L’école et les associations connaissent un déploiement institutionnel sans commune mesure l’un par rapport à l’autre. Ils se distinguent par le nombre de personnes concernées, le nombre de travailleurs, les montants des financements ; tout d’un point de vue quantitatif sépare les deux champs. Ainsi, l’enseignement obligatoire au sein de la Fédération Wallonie-Bruxelles, ce sont 190.000 enfants en maternelle, 331.000 élèves en primaire et 368.000 en secondaire. Plus 100.000 enseignants encadre cette jeunesse. Le budget de la Communauté française consacré à l’enseignement en 2010 était de 6.107.928.000 €.
Le budget de 2015 consacré à l’emploi dans les secteurs du non marchand pour la culture s’élève à un peu moins de 50 millions d’euros.

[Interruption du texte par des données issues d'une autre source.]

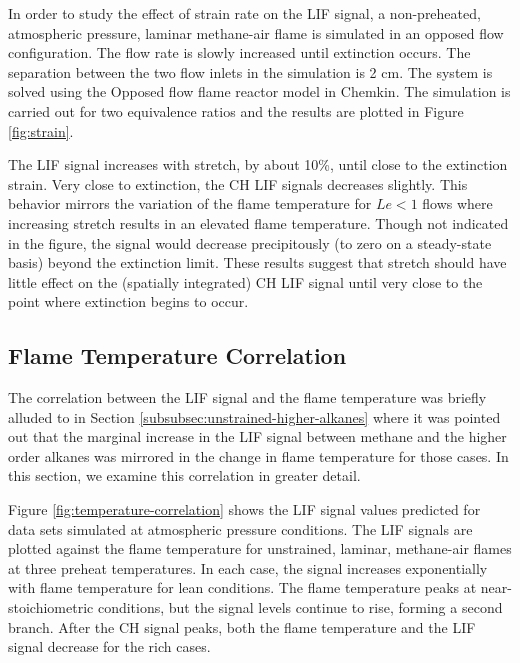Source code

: In order to study the effect of strain rate on the LIF signal, a non-preheated, atmospheric pressure, laminar methane-air flame is simulated in an opposed flow configuration.
The flow rate is slowly increased until extinction occurs.
The separation between the two flow inlets in the simulation is 2 cm.
The system is solved using the Opposed flow flame reactor model in Chemkin.
The simulation is carried out for two equivalence ratios and the results are plotted in Figure \ref{fig:strain}.




The LIF signal increases with stretch, by about 10\%, until close to the extinction strain.
Very close to extinction, the CH LIF signals decreases slightly.
This behavior mirrors the variation of the flame temperature for \(Le<1\) flows where increasing stretch results in an elevated flame temperature.
Though not indicated in the figure, the signal would decrease precipitously (to zero on a steady-state basis) beyond the extinction limit.
These results suggest that stretch should have little effect on the (spatially integrated) CH LIF signal until very close to the point where extinction begins to occur.


\subsection{Flame Temperature Correlation}

The correlation between the LIF signal and the flame temperature was briefly alluded to in Section \ref{subsubsec:unstrained-higher-alkanes} where it was pointed out that the marginal increase in the LIF signal between methane and the higher order alkanes was mirrored in the change in flame temperature for those cases.
In this section, we examine this correlation in greater detail.

Figure \ref{fig:temperature-correlation} shows the LIF signal values predicted for data sets simulated at atmospheric pressure conditions.
The LIF signals are plotted against the flame temperature for unstrained, laminar, methane-air flames at three preheat temperatures.
In each case, the signal increases exponentially with flame temperature for lean conditions.
The flame temperature peaks at near-stoichiometric conditions, but the signal levels continue to rise, forming a second branch.
After the CH signal peaks, both the flame temperature and the LIF signal decrease for the rich cases.

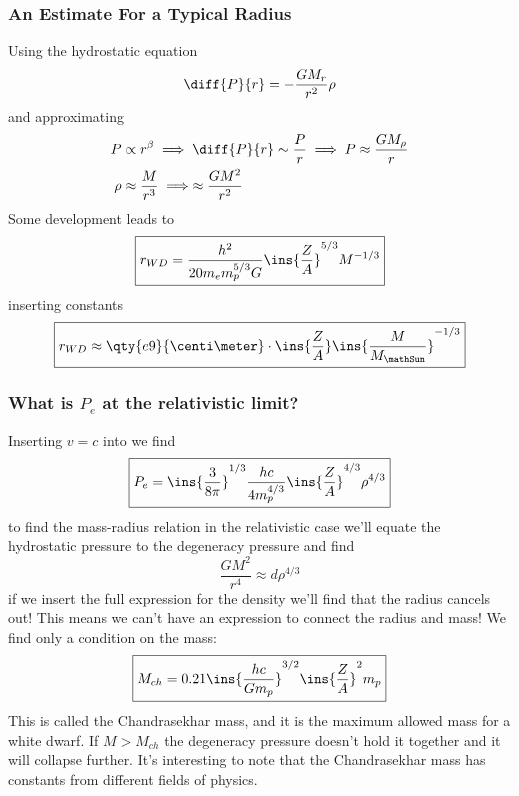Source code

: \subsubsection{An Estimate For a Typical Radius}
Using the hydrostatic equation
\begin{equation}
    \diff{P}{r} = -\frac{GM_r}{r^2}\rho
\end{equation}
and approximating
\begin{align}
    P &\propto r^\beta \implies \diff{P}{r} \sim \frac{P}{r} \implies P\approx \frac{GM_\rho}{r} \\
    \rho &\approx \frac{M}{r^3} \implies \approx\frac{GM^2}{r^2}
\end{align}
Some development leads to
\begin{equation}
    \boxed{r_{WD} = \frac{h^2}{20 m_e m_p^{5/3}G}\ins{\frac{Z}{A}}^{5/3}M^{-1/3}}
\end{equation}
inserting constants
\begin{equation}
    \boxed{r_{WD} \approx \qty{e9}{\centi\meter} \cdot \ins{\frac{Z}{A}}\ins{\frac{M}{M_\mathSun}}^{-1/3}} 
\end{equation}
\subsubsection{What is \(P_e\) at the relativistic limit?}
Inserting \(v=c\) into  we find
\begin{equation}
    \boxed{P_e = \ins{\frac{3}{8\pi}}^{1/3}\frac{hc}{4m_p^{4/3}}\ins{\frac{Z}{A}}^{4/3}\rho^{4/3}}
\end{equation}
to find the mass-radius relation in the relativistic case we'll equate the hydrostatic pressure to the degeneracy pressure and find
\begin{equation}
    \frac{GM^2}{r^4} \approx d\rho^{4/3}
\end{equation}
if we insert the full expression for the density we'll find that the radius cancels out! This means we can't have an expression to connect the radius and mass! We find only a condition on the mass:
\begin{equation}
    \boxed{M_{ch} = 0.21 \ins{\frac{hc}{Gm_p}}^{3/2}\ins{\frac{Z}{A}}^2 m_p}
\end{equation}
This is called the Chandrasekhar mass, and it is the maximum allowed mass for a white dwarf. If \(M>M_{ch}\) the degeneracy pressure doesn't hold it together and it will collapse further. It's interesting to note that the Chandrasekhar mass has constants from different fields of physics.
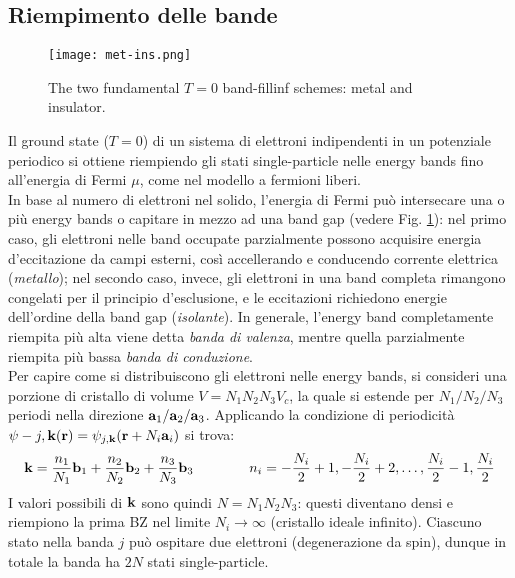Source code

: \subsection{Riempimento delle bande}

\begin{figure}
	\centering
	\texttt{[image: met-ins.png]}
	\caption{The two fundamental $ T = 0 $ band-fillinf schemes: metal and insulator.}
	\label{met-ins}
\end{figure}

Il ground state ($ T = 0 $) di un sistema di elettroni indipendenti in un potenziale periodico si ottiene riempiendo gli stati single-particle nelle energy bands fino all'energia di Fermi $ \mu $, come nel modello a fermioni liberi. \\
In base al numero di elettroni nel solido, l'energia di Fermi può intersecare una o più energy bands o capitare in mezzo ad una band gap (vedere Fig. \ref{met-ins}): nel primo caso, gli elettroni nelle band occupate parzialmente possono acquisire energia d'eccitazione da campi esterni, così accellerando e conducendo corrente elettrica (\textit{metallo}); nel secondo caso, invece, gli elettroni in una band completa rimangono congelati per il principio d'esclusione, e le eccitazioni richiedono energie dell'ordine della band gap (\textit{isolante}). In generale, l'energy band completamente riempita più alta viene detta \textit{banda di valenza}, mentre quella parzialmente riempita più bassa \textit{banda di conduzione}. \\
Per capire come si distribuiscono gli elettroni nelle energy bands, si consideri una porzione di cristallo di volume $ V = N_1 N_2 N_3 V_c $, la quale si estende per $ N_1 / N_2 / N_3 $ periodi nella direzione $ \mathbf{a}_1 / \mathbf{a}_2 / \mathbf{a}_3 $. Applicando la condizione di periodicità $ \psi-{j,\mathbf{k}}(\mathbf{r}) = \psi_{j,\mathbf{k}}(\mathbf{r} + N_i \mathbf{a}_i) $ si trova:
\begin{equation}
	\mathbf{k} = \frac{n_1}{N_1} \mathbf{b}_1 + \frac{n_2}{N_2} \mathbf{b}_2 + \frac{n_3}{N_3} \mathbf{b}_3
	\qquad \qquad
	n_i = - \frac{N_i}{2} + 1 , - \frac{N_i}{2} + 2 , \dots , \frac{N_i}{2} -1 , \frac{N_i}{2}
	\label{eq:n-k}
\end{equation}
I valori possibili di $ \mathbf{k} $ sono quindi $ N = N_1 N_2 N_3 $: questi diventano densi e riempiono la prima BZ nel limite $ N_i \rightarrow \infty $ (cristallo ideale infinito). Ciascuno stato nella banda $ j $ può ospitare due elettroni (degenerazione da spin), dunque in totale la banda ha $ 2N $ stati single-particle.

Le secteur de l’Éducation permanente représente 42,2% de ce budget total. Le nombre de travailleurs actifs dans l’éducation permanente en Fédération Wallonie-Bruxelles est estimé à 6.300 (chiffre FESEFA), ce qui, converti en équivalents temps plein, nous donne 2.300 (chiffre de l’administration). Il est difficile d’estimer le nombre de bénéficiaires de l’éducation permanente.
Chacun travaille avec un public différent : l’éducation permanente avec des adultes (essentiellement) ; l’enseignement avec des jeunes (essentiellement).
Les dispositifs divergent également. L’enseignement est cloisonné principalement dans ce qu’on a appelé la « forme scolaire » (découpage en disciplines, grilles horaires, organisation spatio-temporelle rigide,…). L’éducation permanente est plus libre de choisir son mode de travail pédagogique. Des normes strictes encadrent l’organisation de l’enseignement. Elles sont très légères pour l’éducation permanente. L’école est tenue d‘enseigner des programmes tandis que les associations sont libres de déterminer le contenu de leur action et de leurs formations.
Sur le plan pédagogique, on peut dire, en simplifiant, que l’école pratique de manière dominante une pédagogie routinière, transmissive et frontale, tandis que l’éducation permanente est condamnée à la créativité méthodologique, ne visant pas les mêmes enjeux éducatifs et ne s’adressant pas au même public.
Il faut néanmoins nuancer. Il existe dans l’école de nombreux enseignants dynamiques et créatifs qui utilisent des démarches de la pédagogie active. A l’inverse, on peut constater que certaines associations organisent leurs formations en s’inspirant de la forme scolaire. C’est clairement le cas pour les formations d’insertion socioprofessionnelle.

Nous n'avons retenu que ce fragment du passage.